Die Tatsache, daß der Begriff "Berliner Republik" eine leere Hülle geblieben ist, widerspiegelt das Scheitern der politischen Eliten. Ihre strategische und handwerkliche Unfähigkeit hat zu einem massiven Vertrauensverlust geführt, sie stößt auf allgemeine Verachtung. Ihre Selbstbedienungsmentalität ist verständlich: Sie sichern sich gegen die Folgen des eigenen Versagens ab. Ihre Herrschaft legitimieren sie nicht mehr politisch und sachlich, sondern durch die priesterliche Funktion als Verwalter der "richtigen Lehre" aus der deutschen Geschichte.

1999, als die Regierung nach Berlin umzog, wurde Johannes Rau zum Bundespräsidenten gewählt: ein Untoter als Galionsfigur! Wie passend! Kein Satz und keine einzige Geste, die ins Freie weisen, werden von ihm in Erinnerung bleiben. Zwanzig Jahre lang war er als Ministerpräsident von Nordrhein-Westfalen der mächtigste deutsche Landesfürst. Damit ist er - Schulen und Universitäten sind Ländersache - einer der Hauptverantwortlichen für die jetzt eingetroffene Bildungskatastrophe!

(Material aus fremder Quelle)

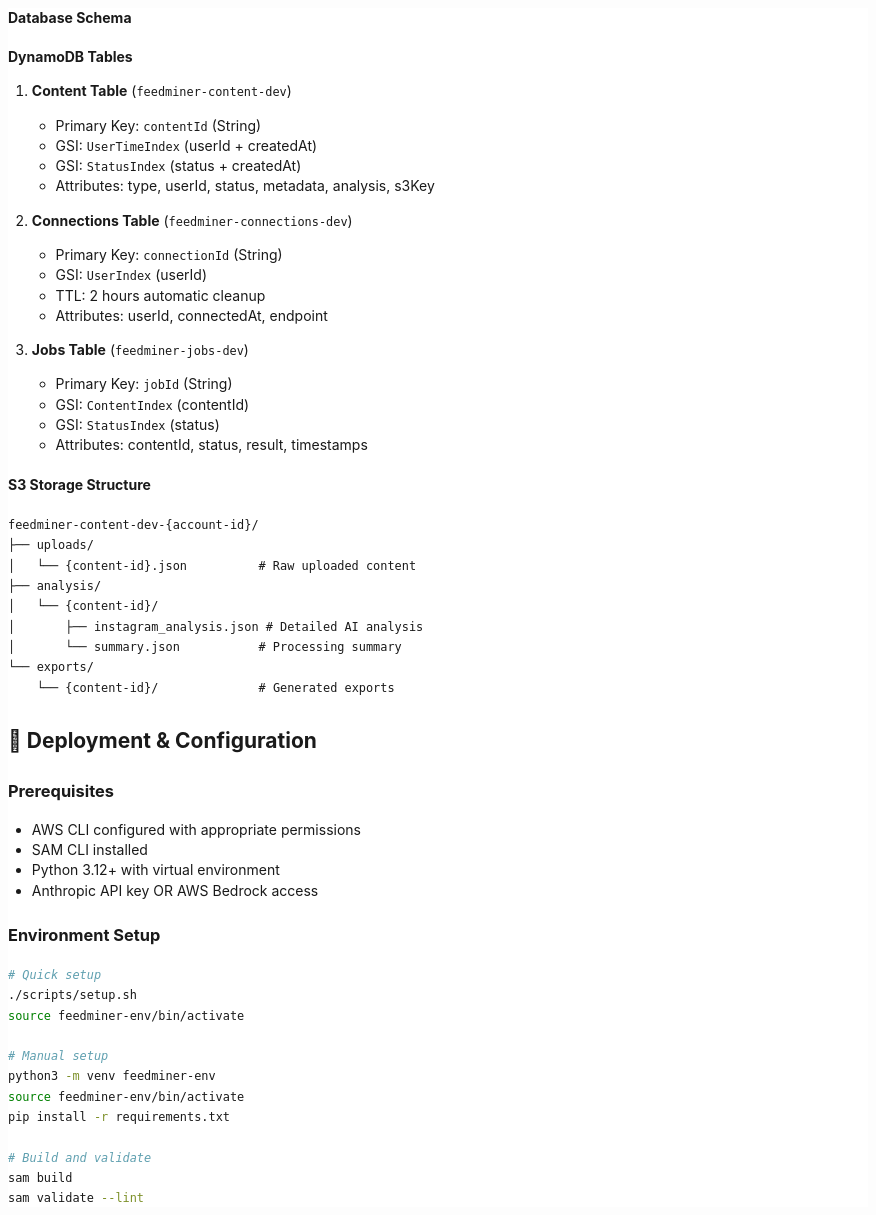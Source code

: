 #### Database Schema

**DynamoDB Tables**

1. **Content Table** (`feedminer-content-dev`)
   - Primary Key: `contentId` (String)
   - GSI: `UserTimeIndex` (userId + createdAt)
   - GSI: `StatusIndex` (status + createdAt)
   - Attributes: type, userId, status, metadata, analysis, s3Key

2. **Connections Table** (`feedminer-connections-dev`)
   - Primary Key: `connectionId` (String)
   - GSI: `UserIndex` (userId)
   - TTL: 2 hours automatic cleanup
   - Attributes: userId, connectedAt, endpoint

3. **Jobs Table** (`feedminer-jobs-dev`)
   - Primary Key: `jobId` (String)
   - GSI: `ContentIndex` (contentId)
   - GSI: `StatusIndex` (status)
   - Attributes: contentId, status, result, timestamps

#### S3 Storage Structure
```
feedminer-content-dev-{account-id}/
├── uploads/
│   └── {content-id}.json          # Raw uploaded content
├── analysis/
│   └── {content-id}/
│       ├── instagram_analysis.json # Detailed AI analysis
│       └── summary.json           # Processing summary
└── exports/
    └── {content-id}/              # Generated exports
```

## 🚀 Deployment & Configuration

### Prerequisites
- AWS CLI configured with appropriate permissions
- SAM CLI installed
- Python 3.12+ with virtual environment
- Anthropic API key OR AWS Bedrock access

### Environment Setup
```bash
# Quick setup
./scripts/setup.sh
source feedminer-env/bin/activate

# Manual setup
python3 -m venv feedminer-env
source feedminer-env/bin/activate
pip install -r requirements.txt

# Build and validate
sam build
sam validate --lint
```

Statt sich zum eigenen Versagen zu bekennen und wenigstens ein moralisches Achtungszeichen zu setzen, wo ihm ein politisches oder intellektuelles nicht möglich ist, hat er nach dem Motto: Je schlimmer, desto besser!, befunden, wenn das Kopftuch nicht ins Klassenzimmer dürfe, gehöre auch kein christliches Symbol dorthin. So wird die Axt an eine Wurzel gelegt, die diesem Land noch Halt gibt, wie schwach auch immer.

Der Wahnsinn hat Methode: Rau und die anderen fühlen sich von Furien verfolgt, die die beleidigte politische und sittliche Ordnung rächen wollen. Um sie abzuschütteln, werfen sie ihnen die letzten Bestände vor, über die Deutschland noch verfügt. Die Ordnung, vor der sie auf der Flucht sind, heißt: Berliner Republik!